• To do: Print the line containing "## Contour calculation" and every later line of the records. Keep each one exactly as given, ending with the last.

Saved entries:

□ □ □

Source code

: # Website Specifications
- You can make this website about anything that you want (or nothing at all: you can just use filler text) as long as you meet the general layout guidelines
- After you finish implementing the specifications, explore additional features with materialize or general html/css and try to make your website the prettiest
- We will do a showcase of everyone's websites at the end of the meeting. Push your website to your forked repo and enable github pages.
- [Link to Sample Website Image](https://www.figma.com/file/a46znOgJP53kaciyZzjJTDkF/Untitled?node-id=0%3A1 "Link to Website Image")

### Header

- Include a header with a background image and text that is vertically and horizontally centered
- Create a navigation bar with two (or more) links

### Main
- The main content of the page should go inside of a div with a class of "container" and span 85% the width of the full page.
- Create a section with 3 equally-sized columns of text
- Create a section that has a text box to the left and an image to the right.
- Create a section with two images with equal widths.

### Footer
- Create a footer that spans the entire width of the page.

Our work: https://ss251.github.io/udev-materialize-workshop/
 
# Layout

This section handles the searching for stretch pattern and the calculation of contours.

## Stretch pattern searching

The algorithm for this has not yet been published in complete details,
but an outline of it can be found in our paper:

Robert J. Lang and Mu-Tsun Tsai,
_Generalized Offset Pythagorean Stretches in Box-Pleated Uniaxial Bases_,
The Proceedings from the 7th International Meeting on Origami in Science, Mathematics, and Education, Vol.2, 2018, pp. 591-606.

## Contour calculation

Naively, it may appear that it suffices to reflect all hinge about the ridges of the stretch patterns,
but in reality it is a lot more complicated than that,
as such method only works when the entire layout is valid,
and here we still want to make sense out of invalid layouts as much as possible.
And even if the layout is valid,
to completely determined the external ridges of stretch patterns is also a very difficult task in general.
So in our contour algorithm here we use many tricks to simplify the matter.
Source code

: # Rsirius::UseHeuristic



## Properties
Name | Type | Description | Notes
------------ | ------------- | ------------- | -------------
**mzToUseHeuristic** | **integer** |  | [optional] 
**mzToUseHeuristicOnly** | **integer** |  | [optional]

□ □ □

• Written solution:
## Contour calculation

Naively, it may appear that it suffices to reflect all hinge about the ridges of the stretch patterns,
but in reality it is a lot more complicated than that,
as such method only works when the entire layout is valid,
and here we still want to make sense out of invalid layouts as much as possible.
And even if the layout is valid,
to completely determined the external ridges of stretch patterns is also a very difficult task in general.
So in our contour algorithm here we use many tricks to simplify the matter.
Source code

: # Rsirius::UseHeuristic



## Properties
Name | Type | Description | Notes
------------ | ------------- | ------------- | -------------
**mzToUseHeuristic** | **integer** |  | [optional] 
**mzToUseHeuristicOnly** | **integer** |  | [optional]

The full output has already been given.